According to the reference, the digitalWrite(pin, HIGH) command would set 5v or 0v to the pin when the command is digitalWrite(pin,LOW), but the waveform of the output pin, captured with a virtual scope, differs from the conclusion above, the waveform indicates the output voltage is set to 5v when digitalWrite(pin, HIGH) is executed, and then set to about 0v until next command is executed.
The code snippet as follows:
void loop()
{
if (val)
digitalWrite(P13,HIGH);
else
digitalWrite(P13,LOW);
delay(1500);
val = !val; //Serial.println(val);
}
What I am confused is that the LED connected to the output pin could still light before it is set to LOW. Can anyone help me understand this command correctly?
I was seeing something very similar when I was testing the digital output functionality. A short while back I was trying to figure out why my relay driver circuit was always ON whether I set the digital pin to "0" or "1".
After a lot of scouring around, I learned the hard way that I had to explicitly set the digital pin as OUTPUT (duh). In a nutshell, the Arduino digital pins are all initiaized to INPUT by default, which is a High Impedance state (~10MOhms). Long story short, due to the much lower input impedance of my driver circuit, it seems to draw just enough extra current that it will be activated even if the digital output is set to "0".

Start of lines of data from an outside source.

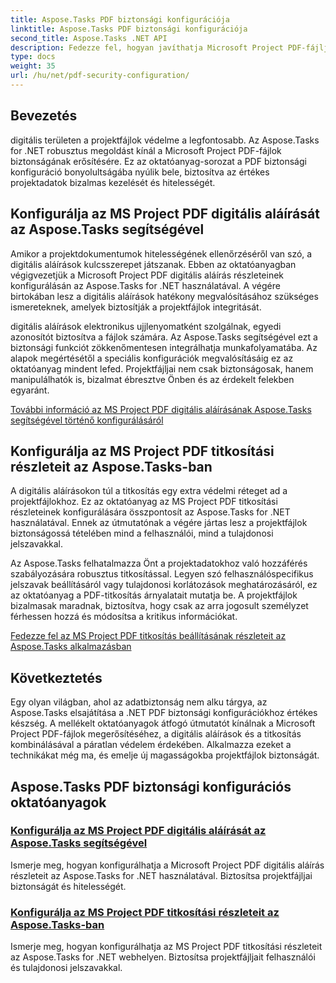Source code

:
 ```yaml
---
title: Aspose.Tasks PDF biztonsági konfigurációja
linktitle: Aspose.Tasks PDF biztonsági konfigurációja
second_title: Aspose.Tasks .NET API
description: Fedezze fel, hogyan javíthatja Microsoft Project PDF-fájljainak biztonságát az Aspose.Tasks for .NET segítségével. Ismerje meg a digitális aláírási és titkosítási technikákat.
type: docs
weight: 35
url: /hu/net/pdf-security-configuration/
---
```

## Bevezetés

digitális területen a projektfájlok védelme a legfontosabb. Az Aspose.Tasks for .NET robusztus megoldást kínál a Microsoft Project PDF-fájlok biztonságának erősítésére. Ez az oktatóanyag-sorozat a PDF biztonsági konfiguráció bonyolultságába nyúlik bele, biztosítva az értékes projektadatok bizalmas kezelését és hitelességét.

## Konfigurálja az MS Project PDF digitális aláírását az Aspose.Tasks segítségével

Amikor a projektdokumentumok hitelességének ellenőrzéséről van szó, a digitális aláírások kulcsszerepet játszanak. Ebben az oktatóanyagban végigvezetjük a Microsoft Project PDF digitális aláírás részleteinek konfigurálásán az Aspose.Tasks for .NET használatával. A végére birtokában lesz a digitális aláírások hatékony megvalósításához szükséges ismereteknek, amelyek biztosítják a projektfájlok integritását.

digitális aláírások elektronikus ujjlenyomatként szolgálnak, egyedi azonosítót biztosítva a fájlok számára. Az Aspose.Tasks segítségével ezt a biztonsági funkciót zökkenőmentesen integrálhatja munkafolyamatába. Az alapok megértésétől a speciális konfigurációk megvalósításáig ez az oktatóanyag mindent lefed. Projektfájljai nem csak biztonságosak, hanem manipulálhatók is, bizalmat ébresztve Önben és az érdekelt felekben egyaránt.

[További információ az MS Project PDF digitális aláírásának Aspose.Tasks segítségével történő konfigurálásáról](./pdf-digital-signature-details/)

## Konfigurálja az MS Project PDF titkosítási részleteit az Aspose.Tasks-ban

A digitális aláírásokon túl a titkosítás egy extra védelmi réteget ad a projektfájlokhoz. Ez az oktatóanyag az MS Project PDF titkosítási részleteinek konfigurálására összpontosít az Aspose.Tasks for .NET használatával. Ennek az útmutatónak a végére jártas lesz a projektfájlok biztonságossá tételében mind a felhasználói, mind a tulajdonosi jelszavakkal.

Az Aspose.Tasks felhatalmazza Önt a projektadatokhoz való hozzáférés szabályozására robusztus titkosítással. Legyen szó felhasználóspecifikus jelszavak beállításáról vagy tulajdonosi korlátozások meghatározásáról, ez az oktatóanyag a PDF-titkosítás árnyalatait mutatja be. A projektfájlok bizalmasak maradnak, biztosítva, hogy csak az arra jogosult személyzet férhessen hozzá és módosítsa a kritikus információkat.

[Fedezze fel az MS Project PDF titkosítás beállításának részleteit az Aspose.Tasks alkalmazásban](./pdf-encryption-details/)

## Következtetés

Egy olyan világban, ahol az adatbiztonság nem alku tárgya, az Aspose.Tasks elsajátítása a .NET PDF biztonsági konfigurációkhoz értékes készség. A mellékelt oktatóanyagok átfogó útmutatót kínálnak a Microsoft Project PDF-fájlok megerősítéséhez, a digitális aláírások és a titkosítás kombinálásával a páratlan védelem érdekében. Alkalmazza ezeket a technikákat még ma, és emelje új magasságokba projektfájlok biztonságát.

## Aspose.Tasks PDF biztonsági konfigurációs oktatóanyagok
### [Konfigurálja az MS Project PDF digitális aláírását az Aspose.Tasks segítségével](./pdf-digital-signature-details/)
Ismerje meg, hogyan konfigurálhatja a Microsoft Project PDF digitális aláírás részleteit az Aspose.Tasks for .NET használatával. Biztosítsa projektfájljai biztonságát és hitelességét.
### [Konfigurálja az MS Project PDF titkosítási részleteit az Aspose.Tasks-ban](./pdf-encryption-details/)
Ismerje meg, hogyan konfigurálhatja az MS Project PDF titkosítási részleteit az Aspose.Tasks for .NET webhelyen. Biztosítsa projektfájljait felhasználói és tulajdonosi jelszavakkal.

Oddly, my observation with a DVM is similar in that the "0" state output is also around 1.5-2V, which was higher than one would expect. I tried adding pull-up and pull-down resistors but I still got glitchy results. But after reading the description of the I/O pins:
I just had to explicitly set the pin to OUTPUT, an everything worked like a charm afterwards. Since I didn't see your setup() function, I'm not sure if you are already setting the pit to OUTPUT - but it's worth a shot because the solution is not obvious.